I’m not saying I don’t like big nights out – I like them very much, but on my terms. Occasionally – twice a year – planets, stars and comets converge in a straight line, meaning that me and the wife have the opportunity of an almighty night out but with no kids the next day. We can hide in bed till 3pm and slowly come to terms with how mercifully ill we feel. And cos you don’t feel like eating much the following day, you lose 4lbs. Weight Watchers could learn much from this novel approach to slimming. Big nights out are essential for recalibrating the soul; you have to get them out of your system.

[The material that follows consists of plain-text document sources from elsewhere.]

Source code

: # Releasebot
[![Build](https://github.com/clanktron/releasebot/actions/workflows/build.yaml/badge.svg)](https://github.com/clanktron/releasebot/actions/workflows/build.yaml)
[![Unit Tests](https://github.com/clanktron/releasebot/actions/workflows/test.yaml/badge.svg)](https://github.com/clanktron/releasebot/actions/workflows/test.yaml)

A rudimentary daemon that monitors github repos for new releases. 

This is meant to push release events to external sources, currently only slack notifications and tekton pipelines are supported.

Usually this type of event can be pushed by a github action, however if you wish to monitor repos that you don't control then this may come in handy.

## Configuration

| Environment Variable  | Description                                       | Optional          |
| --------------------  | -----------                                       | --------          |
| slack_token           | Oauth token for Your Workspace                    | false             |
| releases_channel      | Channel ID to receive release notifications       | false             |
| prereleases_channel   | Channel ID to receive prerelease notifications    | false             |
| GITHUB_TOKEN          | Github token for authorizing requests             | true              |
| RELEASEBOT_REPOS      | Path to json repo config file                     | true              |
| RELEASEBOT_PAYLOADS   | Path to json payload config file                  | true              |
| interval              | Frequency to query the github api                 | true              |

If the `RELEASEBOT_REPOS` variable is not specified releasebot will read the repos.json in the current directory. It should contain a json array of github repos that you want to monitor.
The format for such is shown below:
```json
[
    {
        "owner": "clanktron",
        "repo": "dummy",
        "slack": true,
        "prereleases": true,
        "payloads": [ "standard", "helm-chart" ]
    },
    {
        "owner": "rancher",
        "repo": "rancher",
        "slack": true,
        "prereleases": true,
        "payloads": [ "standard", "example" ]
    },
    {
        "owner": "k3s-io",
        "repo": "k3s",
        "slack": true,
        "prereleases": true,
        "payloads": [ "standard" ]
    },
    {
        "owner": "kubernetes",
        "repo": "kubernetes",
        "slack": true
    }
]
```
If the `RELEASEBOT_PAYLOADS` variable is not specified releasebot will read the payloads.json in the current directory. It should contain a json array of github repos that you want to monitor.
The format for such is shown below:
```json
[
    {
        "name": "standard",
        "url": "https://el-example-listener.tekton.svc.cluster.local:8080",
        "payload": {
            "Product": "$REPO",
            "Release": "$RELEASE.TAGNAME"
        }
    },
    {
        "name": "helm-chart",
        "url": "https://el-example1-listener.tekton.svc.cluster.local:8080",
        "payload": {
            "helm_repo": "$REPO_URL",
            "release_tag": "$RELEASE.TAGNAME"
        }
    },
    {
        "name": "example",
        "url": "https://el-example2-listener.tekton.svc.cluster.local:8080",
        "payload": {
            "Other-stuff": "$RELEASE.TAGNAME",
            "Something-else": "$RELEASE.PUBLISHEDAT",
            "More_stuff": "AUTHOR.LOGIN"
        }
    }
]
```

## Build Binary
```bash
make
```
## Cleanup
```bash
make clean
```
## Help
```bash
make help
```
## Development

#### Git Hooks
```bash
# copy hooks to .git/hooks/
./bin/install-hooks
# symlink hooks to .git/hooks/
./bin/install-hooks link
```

It’s better to put your own nights on so you don’t have your bi-annual boozathon ruined by a dubstep DJ who’s live-streaming mixes through Soundcloud on his HTC One. We plan these nights well in advance. New Year’s Eve was the last one, and a resounding hit, even though one of the revellers approached the decks and poured a full pint of lager directly into one of the CD players. We’ve had a few sparsely attended get-togethers in the past, but we’ve got high hopes for this Friday, especially because its location couldn’t be any more central if we’d tried – New Oxford Street, W1. Even so, if the partygoers don’t spend £1,000 at the bar, I lose my deposit. So if eight people turn up, they’ll each have to drink £125 of ale or five bottles of rough champagne.

The exotic mix of dance, indie, soul, disco, 80s, 90s and modern leftfield pop is supplied by an in-group of DJ wannabes, masters of the merge rather than mixing, whose ages range from 37-52. We’re all media slags: writers, sub-editors, designers. None of us are Skrillex, but we’ve trained ourselves to be able to press play at the correct time in seriously sozzled states. John Peel-like mistakes naturally occur but as these events are often private get-togethers, you won’t be fined for playing “The Liquidator” by Harry J Allstars twice in ten minutes.

When you arrive at a fresh venue, the equipment will be totally different to any place you’ve DJ’ed before. Manning the decks is like flying a spaceship, what with all the flashing lights and shiny readouts. You may as well do that hammered as sober. At least you’ve got an excuse for a poor performance. I once did a day’s DJ course to try and grasp the basics but didn’t learn a damn thing other than the need to count through records in fours and eights. I’d rather just enjoy the track on its own merits and make the odd cock-up than put myself through a maths exam. I’ve enough counting to do when I’m totting up my outgoings every month.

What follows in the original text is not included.